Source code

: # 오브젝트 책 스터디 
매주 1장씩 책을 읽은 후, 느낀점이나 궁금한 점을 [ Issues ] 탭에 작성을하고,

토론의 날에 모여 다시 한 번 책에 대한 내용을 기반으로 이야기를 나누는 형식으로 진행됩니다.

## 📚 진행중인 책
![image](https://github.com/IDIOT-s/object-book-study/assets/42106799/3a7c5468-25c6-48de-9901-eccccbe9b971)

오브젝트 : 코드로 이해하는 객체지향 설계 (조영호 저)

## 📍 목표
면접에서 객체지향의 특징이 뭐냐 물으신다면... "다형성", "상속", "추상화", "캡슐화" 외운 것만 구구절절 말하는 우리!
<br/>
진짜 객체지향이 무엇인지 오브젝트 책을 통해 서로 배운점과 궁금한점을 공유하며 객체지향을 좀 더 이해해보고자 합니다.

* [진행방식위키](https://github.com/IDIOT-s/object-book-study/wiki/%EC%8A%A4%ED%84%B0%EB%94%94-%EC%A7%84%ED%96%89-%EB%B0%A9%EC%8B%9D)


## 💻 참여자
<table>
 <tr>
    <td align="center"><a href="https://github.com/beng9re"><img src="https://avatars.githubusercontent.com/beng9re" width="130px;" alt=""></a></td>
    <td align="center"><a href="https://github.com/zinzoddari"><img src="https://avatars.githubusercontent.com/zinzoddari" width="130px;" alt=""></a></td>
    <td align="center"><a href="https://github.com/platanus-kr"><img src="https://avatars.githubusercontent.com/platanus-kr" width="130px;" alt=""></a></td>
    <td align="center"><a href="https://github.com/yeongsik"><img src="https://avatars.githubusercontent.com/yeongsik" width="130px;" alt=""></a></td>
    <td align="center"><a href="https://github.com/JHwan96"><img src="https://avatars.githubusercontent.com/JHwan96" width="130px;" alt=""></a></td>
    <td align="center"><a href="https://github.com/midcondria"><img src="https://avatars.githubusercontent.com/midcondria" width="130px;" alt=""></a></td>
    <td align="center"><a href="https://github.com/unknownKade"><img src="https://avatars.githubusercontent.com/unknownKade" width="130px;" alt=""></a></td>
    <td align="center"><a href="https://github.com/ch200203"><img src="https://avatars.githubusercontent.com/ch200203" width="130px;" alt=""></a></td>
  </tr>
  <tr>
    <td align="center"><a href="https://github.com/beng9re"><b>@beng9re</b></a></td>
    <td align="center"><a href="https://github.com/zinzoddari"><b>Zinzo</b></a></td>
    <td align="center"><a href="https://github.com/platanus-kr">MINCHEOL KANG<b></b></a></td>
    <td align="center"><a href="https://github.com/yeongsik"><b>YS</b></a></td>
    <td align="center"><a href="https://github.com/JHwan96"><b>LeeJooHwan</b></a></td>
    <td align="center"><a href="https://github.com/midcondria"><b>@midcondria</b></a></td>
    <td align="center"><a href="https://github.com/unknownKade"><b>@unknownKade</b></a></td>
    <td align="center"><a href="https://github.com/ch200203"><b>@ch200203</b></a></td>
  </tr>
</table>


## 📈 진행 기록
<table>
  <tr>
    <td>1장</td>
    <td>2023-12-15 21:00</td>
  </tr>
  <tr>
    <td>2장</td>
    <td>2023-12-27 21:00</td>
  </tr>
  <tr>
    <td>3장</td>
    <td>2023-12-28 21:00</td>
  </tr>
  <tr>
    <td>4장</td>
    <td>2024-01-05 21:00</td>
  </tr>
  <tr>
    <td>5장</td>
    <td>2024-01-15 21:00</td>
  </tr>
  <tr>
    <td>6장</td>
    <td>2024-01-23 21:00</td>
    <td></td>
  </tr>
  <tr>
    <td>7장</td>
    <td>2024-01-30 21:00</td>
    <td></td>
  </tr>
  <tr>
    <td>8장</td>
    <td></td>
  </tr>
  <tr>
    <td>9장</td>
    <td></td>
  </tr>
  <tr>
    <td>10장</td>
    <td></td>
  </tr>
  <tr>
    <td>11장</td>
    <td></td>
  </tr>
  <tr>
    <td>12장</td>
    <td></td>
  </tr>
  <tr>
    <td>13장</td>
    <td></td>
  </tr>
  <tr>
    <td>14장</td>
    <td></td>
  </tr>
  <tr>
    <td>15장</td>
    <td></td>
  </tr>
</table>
◇ ◇ ◇ ◇ ◇
● Your task:
Your reply must be a single number: the count of lines in the listing that hold "IDIOT".

● Task result:
2